INSTRUCTIONS TO FOLLOW: Every entry below is to be copied word for word, with its pictures removed.

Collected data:
----------------

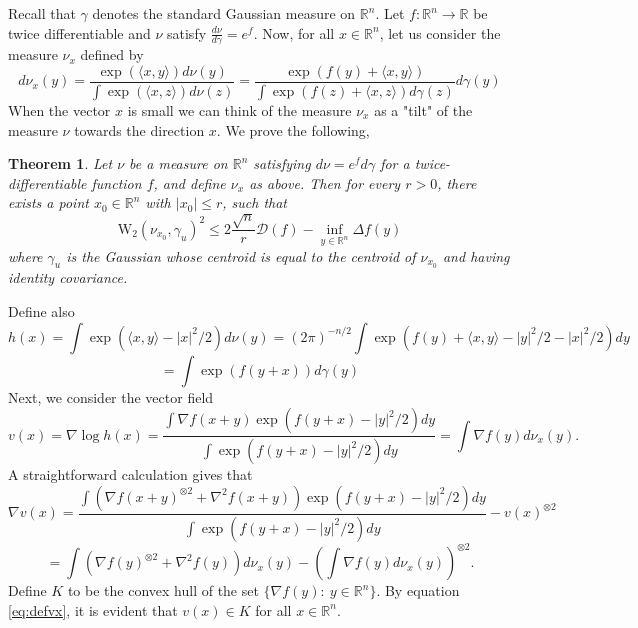 \documentclass[12pt]{article}
\def \WW{\mathrm{W_2}}
\def \RR {\mathbb R}
\def \Comp { \mathcal{D} }
\newtheorem{theorem}{Theorem}
\theoremstyle{definition}
\theoremstyle{remark}
\begin{document}
Recall that $\gamma$ denotes the standard Gaussian measure on $\RR^n$. Let $f:\RR^n \to \RR$ be twice differentiable and $\nu$ satisfy $\frac{d \nu}{d \gamma} = e^{f}$. 
Now, for all $x \in \RR^n$, let us consider the measure $\nu_x$ defined by
$$
d \nu_x(y) = \frac{\exp(\langle x, y \rangle) d \nu(y)}{\int \exp(\langle x, z \rangle) d \nu(z)} = \frac{\exp(f(y) + \langle x, y \rangle )}{ \int \exp(f(z) + \langle x, z \rangle) d \gamma(z) } d \gamma(y)
$$
When the vector $x$ is small we can think of the measure $\nu_x$ as a "tilt" of the measure $\nu$ towards the direction $x$. We prove the following,
\begin{theorem} \label{thm:gausstilt}
Let $\nu$ be a measure on $\RR^n$ satisfying $d \nu = e^f d \gamma$ for a twice-differentiable function $f$, and define $\nu_x$ as above. Then for every $r>0$, there exists a point $x_0 \in \RR^n$ with $|x_0| \leq r$, such that
$$
\WW(\nu_{x_0}, \gamma_{u})^2 \leq 2 \frac{\sqrt{n}}{r} \Comp(f) - \inf_{y \in \RR^n} \Delta f(y)
$$
where $\gamma_u$ is the Gaussian whose centroid is equal to the centroid of $\nu_{x_0}$ and having identity covariance.
\end{theorem}
Define also
$$
h(x) = \int \exp(\langle x, y \rangle - |x|^2/2) d \nu(y) = (2 \pi)^{-n/2} \int \exp(f(y) + \langle x, y \rangle - |y|^2/2 - |x|^2/2) dy
$$
$$
= \int \exp(f(y+x)) d \gamma(y)
$$
Next, we consider the vector field
\begin{equation}\label{eq:defvx}
v(x) = \nabla \log h(x) = \frac{\int \nabla f(x+y) \exp(f(y+x) - |y|^2/2) dy}{\int \exp(f(y+x) - |y|^2/2) dy} = \int \nabla f(y) d \nu_x(y).
\end{equation}
A straightforward calculation gives that
$$
\nabla v(x) = \frac{\int \left (\nabla f(x+y)^{\otimes 2} + \nabla^2 f(x+y) \right ) \exp(f(y+x) - |y|^2/2) dy}{\int \exp(f(y+x) - |y|^2/2) dy} - v(x)^{\otimes 2}
$$
\begin{equation}\label{eq:dvx}
= \int \left (\nabla f(y)^{\otimes 2}  + \nabla^2 f(y) \right ) d \nu_x(y) - \left ( \int \nabla f(y) d \nu_x(y) \right )^{\otimes 2}.
\end{equation}
Define $K$ to be the convex hull of the set $\{\nabla f(y): ~ y \in \RR^n \}$. By equation \eqref{eq:defvx}, it is evident that $v(x) \in K$ for all $x \in \RR^n$.
\end{document}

----------------

ANSWER TO THIS TASK:
 \documentclass[12pt]{article}
\def \WW{\mathrm{W_2}}
\def \RR {\mathbb R}
\def \Comp { \mathcal{D} }
\newtheorem{theorem}{Theorem}
\theoremstyle{definition}
\theoremstyle{remark}
\begin{document}
Recall that $\gamma$ denotes the standard Gaussian measure on $\RR^n$. Let $f:\RR^n \to \RR$ be twice differentiable and $\nu$ satisfy $\frac{d \nu}{d \gamma} = e^{f}$. 
Now, for all $x \in \RR^n$, let us consider the measure $\nu_x$ defined by
$$
d \nu_x(y) = \frac{\exp(\langle x, y \rangle) d \nu(y)}{\int \exp(\langle x, z \rangle) d \nu(z)} = \frac{\exp(f(y) + \langle x, y \rangle )}{ \int \exp(f(z) + \langle x, z \rangle) d \gamma(z) } d \gamma(y)
$$
When the vector $x$ is small we can think of the measure $\nu_x$ as a "tilt" of the measure $\nu$ towards the direction $x$. We prove the following,
\begin{theorem} \label{thm:gausstilt}
Let $\nu$ be a measure on $\RR^n$ satisfying $d \nu = e^f d \gamma$ for a twice-differentiable function $f$, and define $\nu_x$ as above. Then for every $r>0$, there exists a point $x_0 \in \RR^n$ with $|x_0| \leq r$, such that
$$
\WW(\nu_{x_0}, \gamma_{u})^2 \leq 2 \frac{\sqrt{n}}{r} \Comp(f) - \inf_{y \in \RR^n} \Delta f(y)
$$
where $\gamma_u$ is the Gaussian whose centroid is equal to the centroid of $\nu_{x_0}$ and having identity covariance.
\end{theorem}
Define also
$$
h(x) = \int \exp(\langle x, y \rangle - |x|^2/2) d \nu(y) = (2 \pi)^{-n/2} \int \exp(f(y) + \langle x, y \rangle - |y|^2/2 - |x|^2/2) dy
$$
$$
= \int \exp(f(y+x)) d \gamma(y)
$$
Next, we consider the vector field
\begin{equation}\label{eq:defvx}
v(x) = \nabla \log h(x) = \frac{\int \nabla f(x+y) \exp(f(y+x) - |y|^2/2) dy}{\int \exp(f(y+x) - |y|^2/2) dy} = \int \nabla f(y) d \nu_x(y).
\end{equation}
A straightforward calculation gives that
$$
\nabla v(x) = \frac{\int \left (\nabla f(x+y)^{\otimes 2} + \nabla^2 f(x+y) \right ) \exp(f(y+x) - |y|^2/2) dy}{\int \exp(f(y+x) - |y|^2/2) dy} - v(x)^{\otimes 2}
$$
\begin{equation}\label{eq:dvx}
= \int \left (\nabla f(y)^{\otimes 2}  + \nabla^2 f(y) \right ) d \nu_x(y) - \left ( \int \nabla f(y) d \nu_x(y) \right )^{\otimes 2}.
\end{equation}
Define $K$ to be the convex hull of the set $\{\nabla f(y): ~ y \in \RR^n \}$. By equation \eqref{eq:defvx}, it is evident that $v(x) \in K$ for all $x \in \RR^n$.
\end{document}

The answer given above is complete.